RANCHI: While the NDA camp has avoided a major inter-party bickering over its seat-sharing formula for the Jharkhand assembly polls, infighting in the INDIA bloc seems to be out in the open. RJD, a junior constituent of the bloc, threatened to go solo but stopped short of breaking up the opposition alliance. Left parties have also upped their ante for a “respectable” share of seats.
The infighting broke out at a time when nomination of candidates for the first phase of polling scheduled on November 13 has already begun.
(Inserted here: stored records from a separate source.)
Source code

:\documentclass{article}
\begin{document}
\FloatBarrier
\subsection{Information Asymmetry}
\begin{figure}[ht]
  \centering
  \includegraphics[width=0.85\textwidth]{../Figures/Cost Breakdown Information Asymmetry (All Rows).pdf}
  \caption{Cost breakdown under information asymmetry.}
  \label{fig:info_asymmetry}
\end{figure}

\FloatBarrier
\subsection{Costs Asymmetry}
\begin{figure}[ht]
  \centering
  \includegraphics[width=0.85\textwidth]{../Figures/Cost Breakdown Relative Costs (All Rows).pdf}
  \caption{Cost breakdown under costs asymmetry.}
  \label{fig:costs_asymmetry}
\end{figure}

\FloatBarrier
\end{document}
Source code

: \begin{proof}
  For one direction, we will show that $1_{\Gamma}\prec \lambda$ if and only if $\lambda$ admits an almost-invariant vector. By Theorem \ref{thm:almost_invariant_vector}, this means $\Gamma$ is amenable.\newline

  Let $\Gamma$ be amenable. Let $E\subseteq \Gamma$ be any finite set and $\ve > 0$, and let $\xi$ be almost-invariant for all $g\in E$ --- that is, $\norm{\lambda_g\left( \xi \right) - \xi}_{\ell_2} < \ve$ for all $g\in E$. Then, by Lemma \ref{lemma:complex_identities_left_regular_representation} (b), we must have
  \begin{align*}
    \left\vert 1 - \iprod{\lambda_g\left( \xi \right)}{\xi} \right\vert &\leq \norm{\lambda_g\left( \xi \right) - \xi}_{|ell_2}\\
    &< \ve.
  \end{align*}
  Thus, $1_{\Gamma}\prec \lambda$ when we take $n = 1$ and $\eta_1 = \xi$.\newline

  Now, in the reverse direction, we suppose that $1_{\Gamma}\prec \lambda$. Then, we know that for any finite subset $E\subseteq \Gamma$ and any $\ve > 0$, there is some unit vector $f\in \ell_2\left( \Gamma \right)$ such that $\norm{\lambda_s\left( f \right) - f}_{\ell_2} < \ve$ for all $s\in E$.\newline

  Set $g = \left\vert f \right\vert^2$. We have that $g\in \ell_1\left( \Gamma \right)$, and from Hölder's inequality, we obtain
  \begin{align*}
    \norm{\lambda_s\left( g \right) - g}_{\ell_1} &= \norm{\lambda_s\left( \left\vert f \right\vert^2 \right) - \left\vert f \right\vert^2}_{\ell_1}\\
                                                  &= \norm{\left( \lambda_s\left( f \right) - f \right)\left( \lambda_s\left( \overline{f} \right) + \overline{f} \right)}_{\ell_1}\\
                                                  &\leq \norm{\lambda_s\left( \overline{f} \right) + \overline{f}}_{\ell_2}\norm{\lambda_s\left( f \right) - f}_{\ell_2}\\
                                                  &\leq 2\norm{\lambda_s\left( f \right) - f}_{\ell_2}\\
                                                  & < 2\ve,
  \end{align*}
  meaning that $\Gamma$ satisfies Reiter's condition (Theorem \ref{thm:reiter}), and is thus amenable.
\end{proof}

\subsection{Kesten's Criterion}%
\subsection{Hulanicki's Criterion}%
Even as RJD and Left parties continued to demand “respectable” share despite winning only one seat out of the seven it fought in 2019, both JMM and Congress downplayed the development and said they plan to go ahead with their decision to share 70 among themselves and leave 10 seats for RJD and Left.
Insiders claimed that Jharkhand CM Hemant Soren has again reached out to RJD supremo Lalu Yadav and executive president Tejashwi Yadav on the issue.
RJD, however, set Monday noon as deadline for JMM and Congress to increase and specify seat numbers. RJD said, after the deadline is over, it would announce candidates for 19 seats, considered their stronghold. It, however, would continue to support the bloc’s candidates on the remaining 62 seats, RJD’s Rajya Sabha MP and national spokesperson Manoj Jha said.
“After we expressed displeasure over the seat-sharing announcement, we had a meeting at the CM’s residence on Saturday evening, during which we were offered three to four seats. This is unreasonable and unacceptable to our leaders and workers. We are ready to consider about 12 seats,” he added.
Meanwhile, supporters of former minister and senior RJD leader Girinath Singh claimed that he would file his nomination from Garhwa on October 24. JMM’s Mithilesh Thakur, who is also a minister in the incumbent Hemant government, represents Garhwa.
CPI said they would wait until October 22 for talks with the INDIA bloc, failing which they will name their candidates on 15 out of the 81 assembly seats.
Terming the seat-sharing deal announced on Saturday as unilateral, CPI-ML also said they are now in a wait-and-watch mode.
Though JMM and Congress were yet to release their list of candidates, sources said JMM would contest 43 to 45 seats while Congress would contest on around 27 seats, according to their initial talks.
JMM spokesperson Supriyo Bhattacharjee said, “Agreements and disagreements do happen within a family. We will sort it out.”